Measles Case Diagnosed in Man who Commuted on Brisbane Rail Network on March 19 and 20

A BRISBANE man has been diagnosed with the highly infectious measles virus in the fourth case recorded in Queensland this year.

The Metro North Public Health Unit said the man had travelled on public transport on March 19 and 20 while he unknowingly had the virus.

Public health physician James Smith said commuters on the 8.31am train from Enoggera station, in Brisbane’s northwest, to Roma Street station in the CBD on March 19 and the 1.30pm train from Roma Street to Enoggera on March 20 should be alert for measles symptoms.

Measles complications can include pneumonia and encephalitis, inflammation of the brain, which can be life threatening.

Dr Smith said measles was one of the most infectious of all communicable diseases and was spread by tiny droplets generated by coughing and sneezing.

“Measles symptoms usually start around 10 days after contact, but can occur between seven and 18 days after contact with an infectious person,” he said.

Initial measles symptoms include a fever, fatigue, runny nose, moist cough and sore, red eyes.

These are followed a few days later by a blotchy, red rash, often starting on the face and neck, then becoming widespread over the body.

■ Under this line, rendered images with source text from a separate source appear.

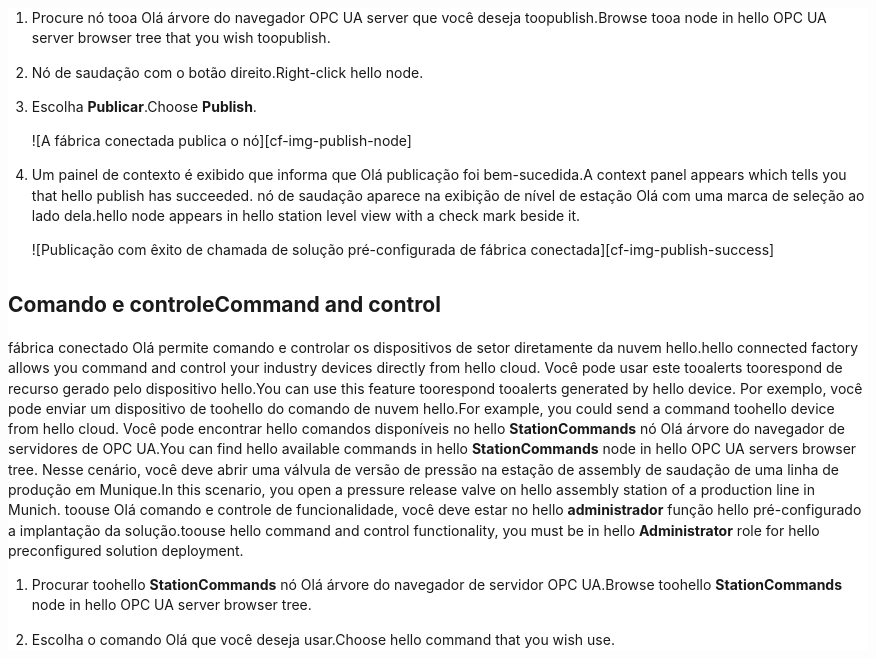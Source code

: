 1. <span data-ttu-id="bd2c5-266">Procure nó tooa Olá árvore do navegador OPC UA server que você deseja toopublish.</span><span class="sxs-lookup"><span data-stu-id="bd2c5-266">Browse tooa node in hello OPC UA server browser tree that you wish toopublish.</span></span>

2. <span data-ttu-id="bd2c5-267">Nó de saudação com o botão direito.</span><span class="sxs-lookup"><span data-stu-id="bd2c5-267">Right-click hello node.</span></span>

3. <span data-ttu-id="bd2c5-268">Escolha **Publicar**.</span><span class="sxs-lookup"><span data-stu-id="bd2c5-268">Choose **Publish**.</span></span>

    ![A fábrica conectada publica o nó][cf-img-publish-node]

4. <span data-ttu-id="bd2c5-270">Um painel de contexto é exibido que informa que Olá publicação foi bem-sucedida.</span><span class="sxs-lookup"><span data-stu-id="bd2c5-270">A context panel appears which tells you that hello publish has succeeded.</span></span> <span data-ttu-id="bd2c5-271">nó de saudação aparece na exibição de nível de estação Olá com uma marca de seleção ao lado dela.</span><span class="sxs-lookup"><span data-stu-id="bd2c5-271">hello node appears in hello station level view with a check mark beside it.</span></span>

    ![Publicação com êxito de chamada de solução pré-configurada de fábrica conectada][cf-img-publish-success]

## <a name="command-and-control"></a><span data-ttu-id="bd2c5-273">Comando e controle</span><span class="sxs-lookup"><span data-stu-id="bd2c5-273">Command and control</span></span>

<span data-ttu-id="bd2c5-274">fábrica conectado Olá permite comando e controlar os dispositivos de setor diretamente da nuvem hello.</span><span class="sxs-lookup"><span data-stu-id="bd2c5-274">hello connected factory allows you command and control your industry devices directly from hello cloud.</span></span> <span data-ttu-id="bd2c5-275">Você pode usar este tooalerts toorespond de recurso gerado pelo dispositivo hello.</span><span class="sxs-lookup"><span data-stu-id="bd2c5-275">You can use this feature toorespond tooalerts generated by hello device.</span></span> <span data-ttu-id="bd2c5-276">Por exemplo, você pode enviar um dispositivo de toohello do comando de nuvem hello.</span><span class="sxs-lookup"><span data-stu-id="bd2c5-276">For example, you could send a command toohello device from hello cloud.</span></span> <span data-ttu-id="bd2c5-277">Você pode encontrar hello comandos disponíveis no hello **StationCommands** nó Olá árvore do navegador de servidores de OPC UA.</span><span class="sxs-lookup"><span data-stu-id="bd2c5-277">You can find hello available commands in hello **StationCommands** node in hello OPC UA servers browser tree.</span></span> <span data-ttu-id="bd2c5-278">Nesse cenário, você deve abrir uma válvula de versão de pressão na estação de assembly de saudação de uma linha de produção em Munique.</span><span class="sxs-lookup"><span data-stu-id="bd2c5-278">In this scenario, you open a pressure release valve on hello assembly station of a production line in Munich.</span></span> <span data-ttu-id="bd2c5-279">toouse Olá comando e controle de funcionalidade, você deve estar no hello **administrador** função hello pré-configurado a implantação da solução.</span><span class="sxs-lookup"><span data-stu-id="bd2c5-279">toouse hello command and control functionality, you must be in hello **Administrator** role for hello preconfigured solution deployment.</span></span>

1. <span data-ttu-id="bd2c5-280">Procurar toohello **StationCommands** nó Olá árvore do navegador de servidor OPC UA.</span><span class="sxs-lookup"><span data-stu-id="bd2c5-280">Browse toohello **StationCommands** node in hello OPC UA server browser tree.</span></span>

2. <span data-ttu-id="bd2c5-281">Escolha o comando Olá que você deseja usar.</span><span class="sxs-lookup"><span data-stu-id="bd2c5-281">Choose hello command that you wish use.</span></span>


[img-launch-solution]: media/iot-suite-connected-factory-overview/launch-cf.png
[cf-img-menu]: media/iot-suite-connected-factory-overview/cf-dashboard-menu.png
[cf-img-server-browser]: media/iot-suite-connected-factory-overview/cf-dashboard-browser.png
[cf-img-server-choice]: media/iot-suite-connected-factory-overview/cf-select-server.png
[lnk_free_trial]: http://azure.microsoft.com/pricing/free-trial/
[lnk-preconfigured-solutions]: iot-suite-what-are-preconfigured-solutions.md
[lnk-azureiotsuite]: https://www.azureiotsuite.com
[lnk-portal]: http://portal.azure.com/
[lnk-cfgithub]: https://github.com/Azure/azure-iot-connected-factory
[lnk-rm-walkthrough]: iot-suite-connected-factory-sample-walkthrough.md
[lnk-connect-cf]: iot-suite-connected-factory-gateway-deployment.md
[lnk-permissions]: iot-suite-permissions.md
[lnk-faq]: iot-suite-faq.md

Dr Smith said vaccinations were recommended for anyone born during or since 1966, who had not received two documented doses of measles, mumps and rubella vaccine or had proven measles.

He said Queenslanders who developed measles-like symptoms within the next week or two should stay home and contact their general practitioner for advice.

“It is important to call the medical practice first to say you could have measles, so that staff can take precautions to avoid spreading the disease to others,” Dr Smith said.